Submucosal fecalith(s) mimicking submucosal tumors of the gastrointestinal lumen are rare. Moreover, accurate preoperative diagnosis of these entities is exceedingly difficult, and the mechanism(s) of their formation remains unclear.
A 40-year-old woman visited the authors’ hospital due to lower abdominal pain and diarrhea. She had previously been treated for endometriosis. Laboratory investigation revealed increased C-reactive protein levels. Abdominal contrast-enhanced computed tomography revealed thickening of the appendix wall and dilation of the small intestine. The patient was diagnosed with paralytic ileus caused by appendicitis, and interval appendectomy was scheduled. She underwent laparoscopic-assisted appendectomy after conservative treatment. Partial cecal resection was selected due to the presence of an elastic mass in the cecum. The final pathological diagnosis was submucosal fecalith, not submucosal tumor. On day 5, the patient was discharged without any postoperative complications.
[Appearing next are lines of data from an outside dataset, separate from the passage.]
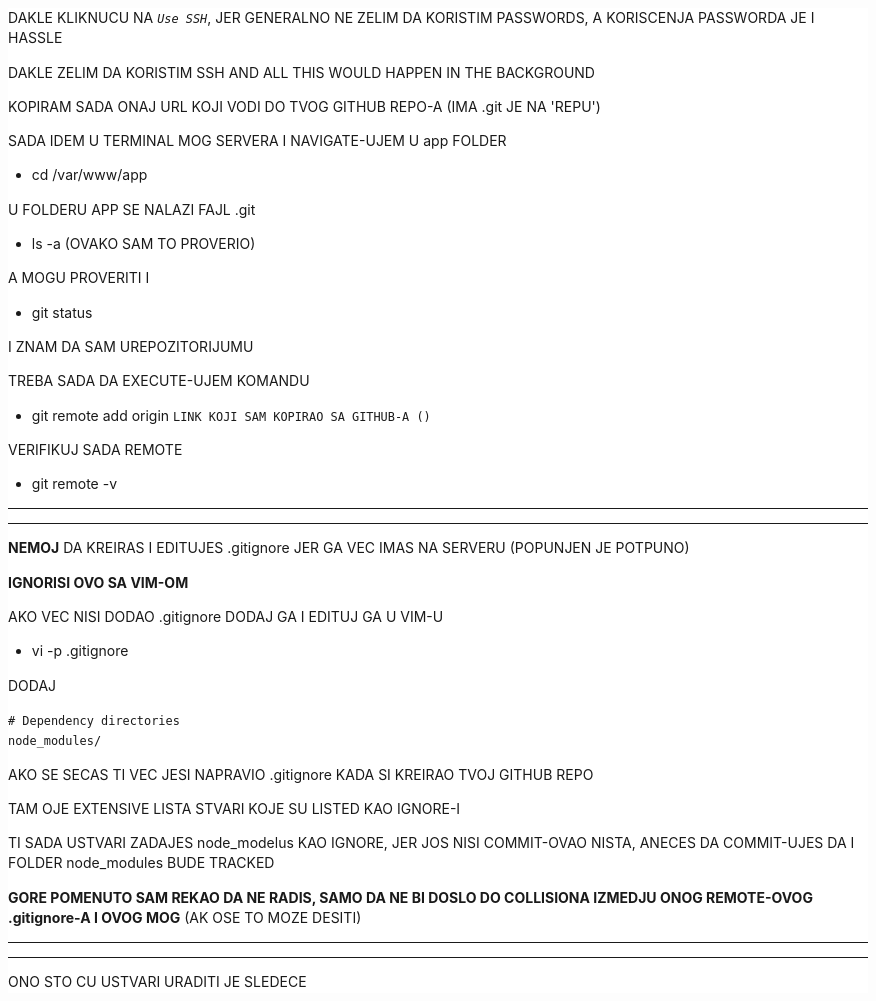 DAKLE KLIKNUCU NA *`Use SSH`*, JER GENERALNO NE ZELIM DA KORISTIM PASSWORDS, A KORISCENJA PASSWORDA JE I HASSLE

DAKLE ZELIM DA KORISTIM SSH AND ALL THIS WOULD HAPPEN IN THE BACKGROUND

KOPIRAM SADA ONAJ URL KOJI VODI DO TVOG GITHUB REPO-A (IMA .git JE NA 'REPU')

SADA IDEM U TERMINAL MOG SERVERA I NAVIGATE-UJEM U app FOLDER

- cd /var/www/app

U FOLDERU APP SE NALAZI FAJL .git

- ls -a (OVAKO SAM TO PROVERIO)

A MOGU PROVERITI I

- git status

I ZNAM DA SAM UREPOZITORIJUMU

TREBA SADA DA EXECUTE-UJEM KOMANDU

- git remote add origin `LINK KOJI SAM KOPIRAO SA GITHUB-A ()`

VERIFIKUJ SADA REMOTE

- git remote -v

******
******

**NEMOJ** DA KREIRAS I EDITUJES .gitignore JER GA VEC IMAS NA SERVERU (POPUNJEN JE POTPUNO)

**IGNORISI OVO SA VIM-OM**

AKO VEC NISI DODAO .gitignore DODAJ GA I EDITUJ GA U VIM-U

- vi -p .gitignore

DODAJ

```linux
# Dependency directories
node_modules/
```

AKO SE SECAS TI VEC JESI NAPRAVIO .gitignore KADA SI KREIRAO TVOJ GITHUB REPO

TAM OJE EXTENSIVE LISTA STVARI KOJE SU LISTED KAO IGNORE-I

TI SADA USTVARI ZADAJES node_modelus KAO IGNORE, JER JOS NISI COMMIT-OVAO NISTA, ANECES DA COMMIT-UJES DA I FOLDER node_modules BUDE TRACKED

**GORE POMENUTO SAM REKAO DA NE RADIS, SAMO DA NE BI DOSLO DO COLLISIONA IZMEDJU ONOG REMOTE-OVOG .gitignore-A I OVOG MOG** (AK OSE TO MOZE DESITI)

******

******

ONO STO CU USTVARI URADITI JE SLEDECE
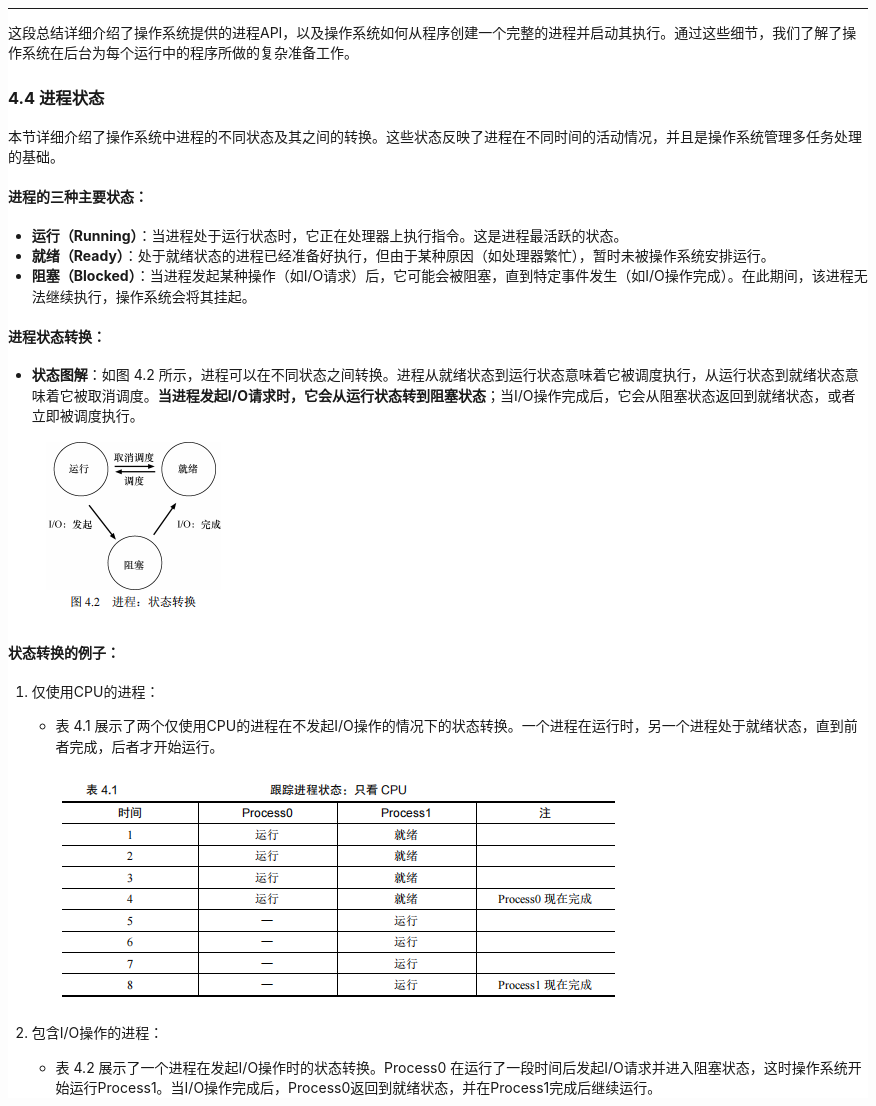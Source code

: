 ------

这段总结详细介绍了操作系统提供的进程API，以及操作系统如何从程序创建一个完整的进程并启动其执行。通过这些细节，我们了解了操作系统在后台为每个运行中的程序所做的复杂准备工作。

### 4.4 进程状态

本节详细介绍了操作系统中进程的不同状态及其之间的转换。这些状态反映了进程在不同时间的活动情况，并且是操作系统管理多任务处理的基础。

#### 进程的三种主要状态：

- **运行（Running）**：当进程处于运行状态时，它正在处理器上执行指令。这是进程最活跃的状态。
- **就绪（Ready）**：处于就绪状态的进程已经准备好执行，但由于某种原因（如处理器繁忙），暂时未被操作系统安排运行。
- **阻塞（Blocked）**：当进程发起某种操作（如I/O请求）后，它可能会被阻塞，直到特定事件发生（如I/O操作完成）。在此期间，该进程无法继续执行，操作系统会将其挂起。

#### 进程状态转换：

- **状态图解**：如图 4.2 所示，进程可以在不同状态之间转换。进程从就绪状态到运行状态意味着它被调度执行，从运行状态到就绪状态意味着它被取消调度。**当进程发起I/O请求时，它会从运行状态转到阻塞状态**；当I/O操作完成后，它会从阻塞状态返回到就绪状态，或者立即被调度执行。

  ![image-20240819153346323](image/image-20240819153346323.png)

#### 状态转换的例子：

1. 仅使用CPU的进程：

   - 表 4.1 展示了两个仅使用CPU的进程在不发起I/O操作的情况下的状态转换。一个进程在运行时，另一个进程处于就绪状态，直到前者完成，后者才开始运行。

     ![image-20240819153457604](image/image-20240819153457604.png)

2. 包含I/O操作的进程：

   - 表 4.2 展示了一个进程在发起I/O操作时的状态转换。Process0 在运行了一段时间后发起I/O请求并进入阻塞状态，这时操作系统开始运行Process1。当I/O操作完成后，Process0返回到就绪状态，并在Process1完成后继续运行。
In cases of appendicitis with fecalith(s) that appear as submucosal tumor(s) on colonoscopy, submucosal fecalith mimicking submucosal tumor should be considered in the differential diagnosis.
Appendicitis with fecalith(s) is often encountered in clinical practice. The ratio of appendicitis cases with fecalith has been reported in different studies [1,2,3,4], some of which have reported an association between the appendix and fecalith formation, and that fecalith formation is associated with perforation in cases of acute appendicitis and the failure of conservative treatment [5,6,7]. Others have demonstrated that fecaliths do not influence gangrenous or perforated appendicitis . Nevertheless, the influence of fecalith(s) on the occurrence of appendicitis remains controversial.
Interestingly, sometimes intraluminal fecaliths show an extremely rare form. Only a few case reports [8,9,10,11,12,13,14,15,16,17,18] have described fecaliths mimicking submucosal tumor(s). The present report describes a case of appendicitis with submucosal fecalith mimicking a submucosal tumor.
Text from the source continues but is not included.